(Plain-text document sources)
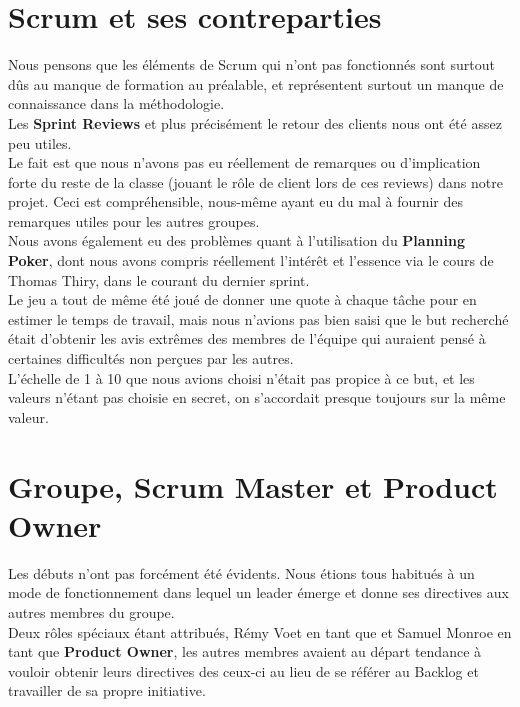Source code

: \documentclass{report}
\begin{document}
	\section{Scrum et ses contreparties}

		Nous pensons que les éléments de Scrum qui n'ont pas fonctionnés sont surtout dûs au manque de formation au préalable, et représentent surtout un manque de connaissance dans la méthodologie.\\

		Les \textbf{Sprint Reviews} et plus précisément le retour des clients nous ont été assez peu utiles.\\
		Le fait est que nous n'avons pas eu réellement de remarques ou d'implication forte du reste de la classe (jouant le rôle de client lors de ces reviews) dans notre projet. Ceci est compréhensible, nous-même ayant eu du mal à fournir des remarques utiles pour les autres groupes.\\

		Nous avons également eu des problèmes quant à l'utilisation du \textbf{Planning Poker}, dont nous avons compris réellement l'intérêt et l'essence via le cours de Thomas Thiry, dans le courant du dernier sprint.\\
		Le jeu a tout de même été joué de donner une quote à chaque tâche pour en estimer le temps de travail, mais nous n'avions pas bien saisi que le but recherché était d'obtenir les avis extrêmes des membres de l'équipe qui auraient pensé à certaines difficultés non perçues par les autres.\\
		L'échelle de 1 à 10 que nous avions choisi n'était pas propice à ce but, et les valeurs n'étant pas choisie en secret, on s'accordait presque toujours sur la même valeur.\\

	\section{Groupe, Scrum Master et Product Owner}

		Les débuts n'ont pas forcément été évidents. Nous étions tous habitués à un mode de fonctionnement dans lequel un leader émerge et donne ses directives aux autres membres du groupe.\\
		Deux rôles spéciaux étant attribués, Rémy Voet en tant que  et Samuel Monroe en tant que \textbf{Product Owner}, les autres membres avaient au départ tendance à vouloir obtenir leurs directives des ceux-ci au lieu de se référer au Backlog et travailler de sa propre initiative.\\
\end{document}
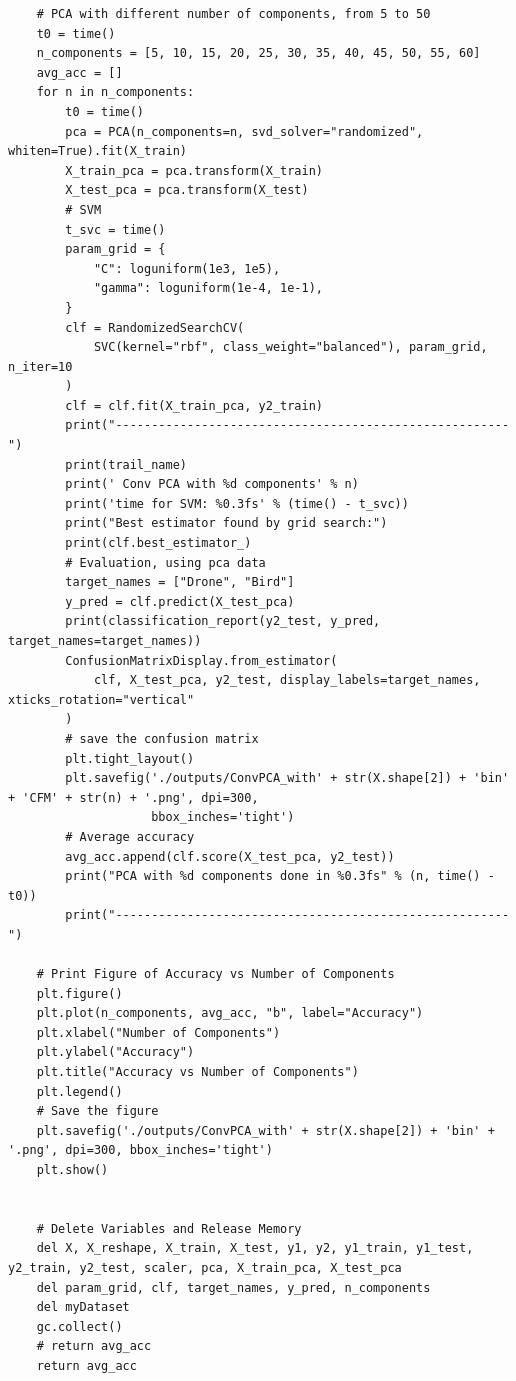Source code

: \documentclass{cta-author}
\begin{document}
\begin{lstlisting}
    # PCA with different number of components, from 5 to 50
    t0 = time()
    n_components = [5, 10, 15, 20, 25, 30, 35, 40, 45, 50, 55, 60]
    avg_acc = []
    for n in n_components:
        t0 = time()
        pca = PCA(n_components=n, svd_solver="randomized", whiten=True).fit(X_train)
        X_train_pca = pca.transform(X_train)
        X_test_pca = pca.transform(X_test)
        # SVM
        t_svc = time()
        param_grid = {
            "C": loguniform(1e3, 1e5),
            "gamma": loguniform(1e-4, 1e-1),
        }
        clf = RandomizedSearchCV(
            SVC(kernel="rbf", class_weight="balanced"), param_grid, n_iter=10
        )
        clf = clf.fit(X_train_pca, y2_train)
        print("-------------------------------------------------------")
        print(trail_name)
        print(' Conv PCA with %d components' % n)
        print('time for SVM: %0.3fs' % (time() - t_svc))
        print("Best estimator found by grid search:")
        print(clf.best_estimator_)
        # Evaluation, using pca data
        target_names = ["Drone", "Bird"]
        y_pred = clf.predict(X_test_pca)
        print(classification_report(y2_test, y_pred, target_names=target_names))
        ConfusionMatrixDisplay.from_estimator(
            clf, X_test_pca, y2_test, display_labels=target_names, xticks_rotation="vertical"
        )
        # save the confusion matrix
        plt.tight_layout()
        plt.savefig('./outputs/ConvPCA_with' + str(X.shape[2]) + 'bin' + 'CFM' + str(n) + '.png', dpi=300,
                    bbox_inches='tight')
        # Average accuracy
        avg_acc.append(clf.score(X_test_pca, y2_test))
        print("PCA with %d components done in %0.3fs" % (n, time() - t0))
        print("-------------------------------------------------------")

    # Print Figure of Accuracy vs Number of Components
    plt.figure()
    plt.plot(n_components, avg_acc, "b", label="Accuracy")
    plt.xlabel("Number of Components")
    plt.ylabel("Accuracy")
    plt.title("Accuracy vs Number of Components")
    plt.legend()
    # Save the figure
    plt.savefig('./outputs/ConvPCA_with' + str(X.shape[2]) + 'bin' + '.png', dpi=300, bbox_inches='tight')
    plt.show()


    # Delete Variables and Release Memory
    del X, X_reshape, X_train, X_test, y1, y2, y1_train, y1_test, y2_train, y2_test, scaler, pca, X_train_pca, X_test_pca
    del param_grid, clf, target_names, y_pred, n_components
    del myDataset
    gc.collect()
    # return avg_acc
    return avg_acc


\end{lstlisting}
\end{document}
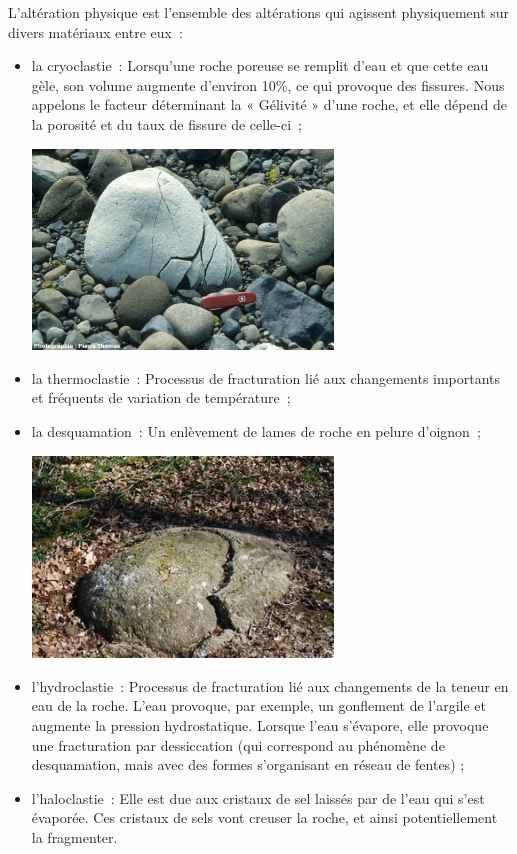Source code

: \documentclass[a4paper,11pt]{article}
\begin{document}
L'altération physique est l'ensemble des altérations qui agissent physiquement sur divers matériaux entre eux~:
\begin{itemize}
  \item la cryoclastie~: Lorsqu'une roche poreuse se remplit d'eau et que cette eau gèle, son volume augmente d'environ 10\%, ce qui provoque des fissures.
  Nous appelons le facteur déterminant la « Gélivité » d'une roche, et elle dépend de la porosité et du taux de fissure de celle-ci~;

  \medbreak
  \begin{center}
    \includegraphics[width=8cm]{Images/Erosion/cryoclastie.jpg}
  \end{center}
  \medbreak

  \item la thermoclastie~: Processus de fracturation lié aux changements importants et fréquents de variation de température~;
  \item la desquamation~: Un enlèvement de lames de roche en pelure d'oignon~;

  \medbreak
  \begin{center}
    \includegraphics[width=8cm]{Images/Erosion/desquamation.jpg}
  \end{center}
  \medbreak
  
  \item l'hydroclastie~: Processus de fracturation lié aux changements de la teneur en eau de la roche. L'eau provoque, par exemple, un gonflement de l'argile et augmente la pression hydrostatique.
  Lorsque l'eau s'évapore, elle provoque une fracturation par dessiccation (qui correspond au phénomène de desquamation, mais avec des formes s'organisant en réseau de fentes) ;
  \item l'haloclastie~: Elle est due aux cristaux de sel laissés par de l'eau qui s'est évaporée. Ces cristaux de sels vont creuser la roche, et ainsi potentiellement la fragmenter.


\end{itemize}
\end{document}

Problem requirements ->
Report all lines in the records that include the string "outputs".

Result for this task ->
        plt.savefig('./outputs/ConvPCA_with' + str(X.shape[2]) + 'bin' + 'CFM' + str(n) + '.png', dpi=300,
    plt.savefig('./outputs/ConvPCA_with' + str(X.shape[2]) + 'bin' + '.png', dpi=300, bbox_inches='tight')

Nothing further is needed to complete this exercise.